I love that CC390, but it looks to be a beast! Might be ok below my 57"


----------



## John N (Jan 2, 2007)

Can you purchase a single mini monitor and use it for a center? I'd think that would be the perfect match.

I have studio 40 ver 2's with the "matching " center channel and when you send a test tone to center it does not sound like the left and right speaker. 

I have a set of mini monitors (ver3) in my living room, they are the best bang for the buck.


----------



## thajones (Dec 5, 2007)

John N said:


> Can you purchase a single mini monitor and use it for a center? I'd think that would be the perfect match.
> 
> I have studio 40 ver 2's with the "matching " center channel and when you send a test tone to center it does not sound like the left and right speaker.
> 
> I have a set of mini monitors (ver3) in my living room, they are the best bang for the buck.

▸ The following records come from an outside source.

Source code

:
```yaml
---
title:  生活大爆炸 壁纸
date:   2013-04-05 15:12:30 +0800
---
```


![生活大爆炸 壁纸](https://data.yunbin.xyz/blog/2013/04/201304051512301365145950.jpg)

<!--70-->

I really wish I could buy just one mni monitor, that would be the perfect match. Tried the CC270, even running the calibration thingy, and test tones are not matching up. Sounded a little funny with the Matrix on HD too, so I know I'm gonna have to trade up to the CC290.


----------



## Otto (May 18, 2006)

Yeah, that sounds like the best thing to do -- get the right match. It sounds like your shop is going to essentially give you a loaner, though -- that's nice of them, and one of the benefits you get when buying from a "real shop."


----------



## John N (Jan 2, 2007)

http://cgi.ebay.com/PARADIGM-MINI-M...ryZ14991QQssPageNameZWDVWQQrdZ1QQcmdZViewItem


----------



## mazersteven (Apr 5, 2007)

thajones said:


> They are at home, playing for no ears, for break in.


Break In??? :unbelievable:


----------



## thajones (Dec 5, 2007)

I have read a lot of articles saying that some speakers could benefit from break-in. Paradigm mentions it in their manual as well. I dunno, seemed like a good idea at the time 

Thanks everyone, you were right. Took the CC270 back, got the CC290. Much, much better. Bigger too. But practically seamless from left to right. Me happy now. Well, until I get the matching surrounds lol.


----------



## mazersteven (Apr 5, 2007)




----------



## JCD (Apr 20, 2006)

:yeahthat::bigsmile:


----------



## John N (Jan 2, 2007)

:


mazersteven said:


> Break In??? :unbelievable:


Many companies say you should. 
A little info :scratch:

http://www.audioholics.com/education/loudspeaker-basics/speaker-break-in-fact-or-fiction

I know mine are. Breaking in things is good . My wife was complaining her new car was not getting the advertised mpg ? After I drove it (buzzed it up to 100 mph a few times ) she was much happier.:shh:


----------



## thajones (Dec 5, 2007)

One last thing - you guys have truly been helpful 

The auto eq/calibration/voodoo thing sets the CC290 and minimonitors as "Large" speakers. Yes, I believe the monitors will go down to 70hz at ±2, and the center to 80hz, which is where the sub cutoff is set.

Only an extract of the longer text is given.